● Work instructions:
Reproduce all of the entries below exactly, without a single change.

[Records contained in a dataset]
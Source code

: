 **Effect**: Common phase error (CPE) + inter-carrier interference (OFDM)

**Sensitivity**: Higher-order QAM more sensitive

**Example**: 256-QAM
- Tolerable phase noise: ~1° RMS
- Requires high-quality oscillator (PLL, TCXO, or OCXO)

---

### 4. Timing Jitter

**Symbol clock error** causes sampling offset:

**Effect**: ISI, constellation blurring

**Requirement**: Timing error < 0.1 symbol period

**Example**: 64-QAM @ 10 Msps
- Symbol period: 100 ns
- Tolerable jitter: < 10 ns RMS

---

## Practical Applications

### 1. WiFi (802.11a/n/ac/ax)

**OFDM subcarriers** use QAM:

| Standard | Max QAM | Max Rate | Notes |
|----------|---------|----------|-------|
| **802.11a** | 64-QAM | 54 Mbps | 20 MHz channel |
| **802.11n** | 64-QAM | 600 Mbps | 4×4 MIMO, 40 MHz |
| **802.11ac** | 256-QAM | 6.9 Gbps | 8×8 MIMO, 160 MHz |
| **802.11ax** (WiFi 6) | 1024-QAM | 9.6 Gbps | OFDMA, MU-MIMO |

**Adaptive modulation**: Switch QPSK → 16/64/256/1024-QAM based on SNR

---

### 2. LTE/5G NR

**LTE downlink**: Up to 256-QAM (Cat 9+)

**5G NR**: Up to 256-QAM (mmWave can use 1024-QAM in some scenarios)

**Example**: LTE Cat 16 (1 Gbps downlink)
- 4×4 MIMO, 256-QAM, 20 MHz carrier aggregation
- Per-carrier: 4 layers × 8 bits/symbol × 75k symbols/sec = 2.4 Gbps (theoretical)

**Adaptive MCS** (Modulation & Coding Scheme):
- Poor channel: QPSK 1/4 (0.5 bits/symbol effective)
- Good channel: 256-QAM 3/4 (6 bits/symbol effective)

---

● Reply to the task:
Source code

: **Effect**: Common phase error (CPE) + inter-carrier interference (OFDM)

**Sensitivity**: Higher-order QAM more sensitive

**Example**: 256-QAM
- Tolerable phase noise: ~1° RMS
- Requires high-quality oscillator (PLL, TCXO, or OCXO)

---

### 4. Timing Jitter

**Symbol clock error** causes sampling offset:

**Effect**: ISI, constellation blurring

**Requirement**: Timing error < 0.1 symbol period

**Example**: 64-QAM @ 10 Msps
- Symbol period: 100 ns
- Tolerable jitter: < 10 ns RMS

---

## Practical Applications

### 1. WiFi (802.11a/n/ac/ax)

**OFDM subcarriers** use QAM:

| Standard | Max QAM | Max Rate | Notes |
|----------|---------|----------|-------|
| **802.11a** | 64-QAM | 54 Mbps | 20 MHz channel |
| **802.11n** | 64-QAM | 600 Mbps | 4×4 MIMO, 40 MHz |
| **802.11ac** | 256-QAM | 6.9 Gbps | 8×8 MIMO, 160 MHz |
| **802.11ax** (WiFi 6) | 1024-QAM | 9.6 Gbps | OFDMA, MU-MIMO |

**Adaptive modulation**: Switch QPSK → 16/64/256/1024-QAM based on SNR

---

### 2. LTE/5G NR

**LTE downlink**: Up to 256-QAM (Cat 9+)

**5G NR**: Up to 256-QAM (mmWave can use 1024-QAM in some scenarios)

**Example**: LTE Cat 16 (1 Gbps downlink)
- 4×4 MIMO, 256-QAM, 20 MHz carrier aggregation
- Per-carrier: 4 layers × 8 bits/symbol × 75k symbols/sec = 2.4 Gbps (theoretical)

**Adaptive MCS** (Modulation & Coding Scheme):
- Poor channel: QPSK 1/4 (0.5 bits/symbol effective)
- Good channel: 256-QAM 3/4 (6 bits/symbol effective)

---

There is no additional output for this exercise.